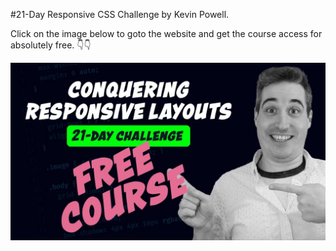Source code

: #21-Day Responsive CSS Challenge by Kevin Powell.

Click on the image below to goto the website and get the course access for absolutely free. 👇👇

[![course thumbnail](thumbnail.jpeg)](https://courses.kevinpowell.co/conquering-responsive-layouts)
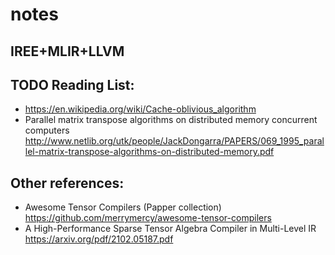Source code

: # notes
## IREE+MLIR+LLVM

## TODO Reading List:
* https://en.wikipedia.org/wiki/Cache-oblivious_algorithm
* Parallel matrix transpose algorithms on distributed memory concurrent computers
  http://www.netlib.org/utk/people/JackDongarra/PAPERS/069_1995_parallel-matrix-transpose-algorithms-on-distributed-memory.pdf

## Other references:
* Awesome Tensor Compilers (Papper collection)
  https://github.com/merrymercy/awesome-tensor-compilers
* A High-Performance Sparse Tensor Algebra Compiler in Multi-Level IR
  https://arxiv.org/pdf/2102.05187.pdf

◆ ◆ ◆

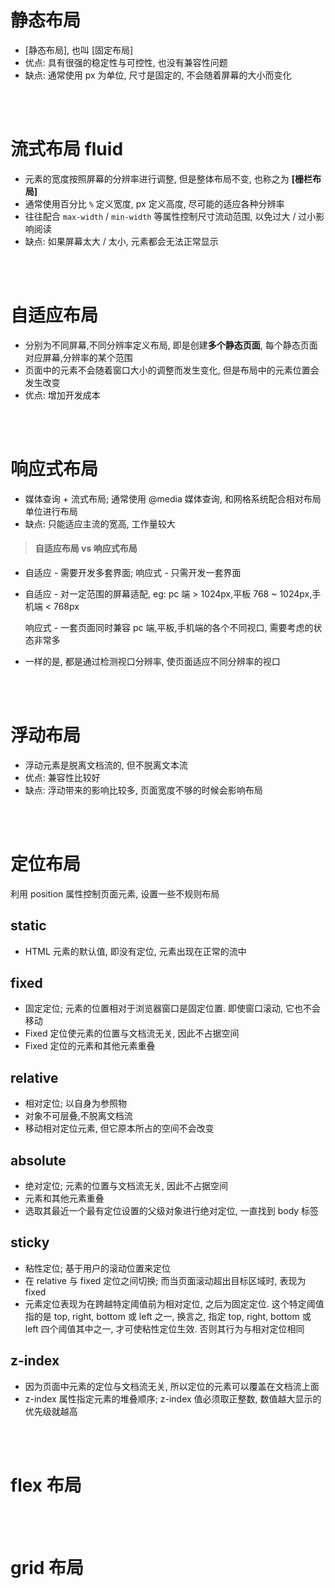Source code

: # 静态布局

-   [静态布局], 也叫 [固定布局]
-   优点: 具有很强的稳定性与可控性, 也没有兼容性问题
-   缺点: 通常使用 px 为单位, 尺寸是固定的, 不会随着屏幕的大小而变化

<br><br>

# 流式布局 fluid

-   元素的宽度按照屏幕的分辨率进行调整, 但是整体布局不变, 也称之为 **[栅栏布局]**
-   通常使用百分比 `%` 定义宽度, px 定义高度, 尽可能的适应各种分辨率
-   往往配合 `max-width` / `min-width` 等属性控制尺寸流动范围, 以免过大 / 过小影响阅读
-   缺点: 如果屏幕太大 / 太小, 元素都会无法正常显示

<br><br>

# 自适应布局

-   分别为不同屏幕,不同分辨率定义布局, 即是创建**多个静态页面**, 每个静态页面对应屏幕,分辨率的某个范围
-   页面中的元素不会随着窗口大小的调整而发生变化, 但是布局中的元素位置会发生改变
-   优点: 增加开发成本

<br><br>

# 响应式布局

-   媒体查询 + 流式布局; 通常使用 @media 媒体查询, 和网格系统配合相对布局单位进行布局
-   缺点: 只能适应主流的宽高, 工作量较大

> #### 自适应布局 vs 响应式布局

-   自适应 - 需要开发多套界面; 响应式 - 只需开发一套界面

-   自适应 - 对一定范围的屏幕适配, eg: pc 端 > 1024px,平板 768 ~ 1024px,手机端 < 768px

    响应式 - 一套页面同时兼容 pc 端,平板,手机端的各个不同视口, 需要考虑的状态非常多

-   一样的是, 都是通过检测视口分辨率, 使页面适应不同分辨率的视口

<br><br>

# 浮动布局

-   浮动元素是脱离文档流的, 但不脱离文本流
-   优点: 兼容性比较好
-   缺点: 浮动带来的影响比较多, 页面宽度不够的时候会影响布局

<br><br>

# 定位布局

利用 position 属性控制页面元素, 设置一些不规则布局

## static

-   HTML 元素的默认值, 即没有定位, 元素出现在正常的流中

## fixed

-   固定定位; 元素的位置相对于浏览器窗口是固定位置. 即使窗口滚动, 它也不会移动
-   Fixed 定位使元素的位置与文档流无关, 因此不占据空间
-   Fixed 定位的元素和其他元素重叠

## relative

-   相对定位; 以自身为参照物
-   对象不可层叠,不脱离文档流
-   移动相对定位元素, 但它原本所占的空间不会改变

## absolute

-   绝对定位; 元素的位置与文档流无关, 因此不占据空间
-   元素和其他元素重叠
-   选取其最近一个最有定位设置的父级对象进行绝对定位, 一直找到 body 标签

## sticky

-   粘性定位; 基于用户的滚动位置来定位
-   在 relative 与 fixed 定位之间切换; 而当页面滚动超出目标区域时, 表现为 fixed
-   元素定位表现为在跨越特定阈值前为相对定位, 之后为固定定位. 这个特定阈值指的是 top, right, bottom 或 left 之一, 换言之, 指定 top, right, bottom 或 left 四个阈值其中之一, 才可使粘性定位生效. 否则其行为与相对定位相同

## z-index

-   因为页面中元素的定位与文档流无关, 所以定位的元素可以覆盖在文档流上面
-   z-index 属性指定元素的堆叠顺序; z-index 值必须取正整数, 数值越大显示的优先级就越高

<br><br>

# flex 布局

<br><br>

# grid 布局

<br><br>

◆ ◆ ◆

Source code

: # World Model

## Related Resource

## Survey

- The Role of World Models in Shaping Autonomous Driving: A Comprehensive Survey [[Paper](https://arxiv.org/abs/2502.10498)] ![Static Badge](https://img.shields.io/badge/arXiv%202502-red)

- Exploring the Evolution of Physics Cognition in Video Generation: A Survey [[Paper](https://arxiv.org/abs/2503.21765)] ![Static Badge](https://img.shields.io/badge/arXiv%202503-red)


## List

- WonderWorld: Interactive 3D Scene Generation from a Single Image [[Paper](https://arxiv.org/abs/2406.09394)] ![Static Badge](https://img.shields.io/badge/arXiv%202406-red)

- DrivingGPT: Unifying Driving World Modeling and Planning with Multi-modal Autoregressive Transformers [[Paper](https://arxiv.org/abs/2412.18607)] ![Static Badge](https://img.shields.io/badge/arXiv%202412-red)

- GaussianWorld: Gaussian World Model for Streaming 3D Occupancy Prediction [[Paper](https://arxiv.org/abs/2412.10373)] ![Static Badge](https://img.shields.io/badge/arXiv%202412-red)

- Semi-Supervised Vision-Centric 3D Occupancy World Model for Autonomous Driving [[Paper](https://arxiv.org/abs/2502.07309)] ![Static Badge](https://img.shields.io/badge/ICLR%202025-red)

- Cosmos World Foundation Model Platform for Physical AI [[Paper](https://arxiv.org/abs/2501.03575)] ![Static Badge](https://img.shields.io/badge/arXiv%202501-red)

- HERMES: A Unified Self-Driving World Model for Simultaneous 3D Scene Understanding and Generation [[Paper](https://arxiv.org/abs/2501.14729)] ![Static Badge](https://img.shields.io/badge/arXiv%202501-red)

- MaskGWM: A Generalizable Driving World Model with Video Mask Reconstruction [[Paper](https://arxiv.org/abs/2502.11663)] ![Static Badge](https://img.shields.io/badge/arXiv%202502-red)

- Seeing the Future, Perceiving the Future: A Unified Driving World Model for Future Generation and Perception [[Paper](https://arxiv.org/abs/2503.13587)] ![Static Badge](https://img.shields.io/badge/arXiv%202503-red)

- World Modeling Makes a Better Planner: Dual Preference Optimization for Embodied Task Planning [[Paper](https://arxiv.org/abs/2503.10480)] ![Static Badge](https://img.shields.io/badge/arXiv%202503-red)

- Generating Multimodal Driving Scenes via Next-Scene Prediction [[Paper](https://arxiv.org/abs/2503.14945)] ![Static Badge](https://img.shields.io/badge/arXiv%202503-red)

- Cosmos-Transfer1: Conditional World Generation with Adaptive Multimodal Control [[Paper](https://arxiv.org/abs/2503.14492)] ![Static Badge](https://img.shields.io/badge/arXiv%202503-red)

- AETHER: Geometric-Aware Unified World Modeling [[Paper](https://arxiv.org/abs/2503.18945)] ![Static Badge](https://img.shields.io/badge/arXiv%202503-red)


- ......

◆ ◆ ◆

### Exercise aim
Reproduce the entries above exactly, but only the lines between the line holding "- MaskGWM: A" and the line holding "- Seeing the", inclusive.

### Task output
- MaskGWM: A Generalizable Driving World Model with Video Mask Reconstruction [[Paper](https://arxiv.org/abs/2502.11663)] ![Static Badge](https://img.shields.io/badge/arXiv%202502-red)

- Seeing the Future, Perceiving the Future: A Unified Driving World Model for Future Generation and Perception [[Paper](https://arxiv.org/abs/2503.13587)] ![Static Badge](https://img.shields.io/badge/arXiv%202503-red)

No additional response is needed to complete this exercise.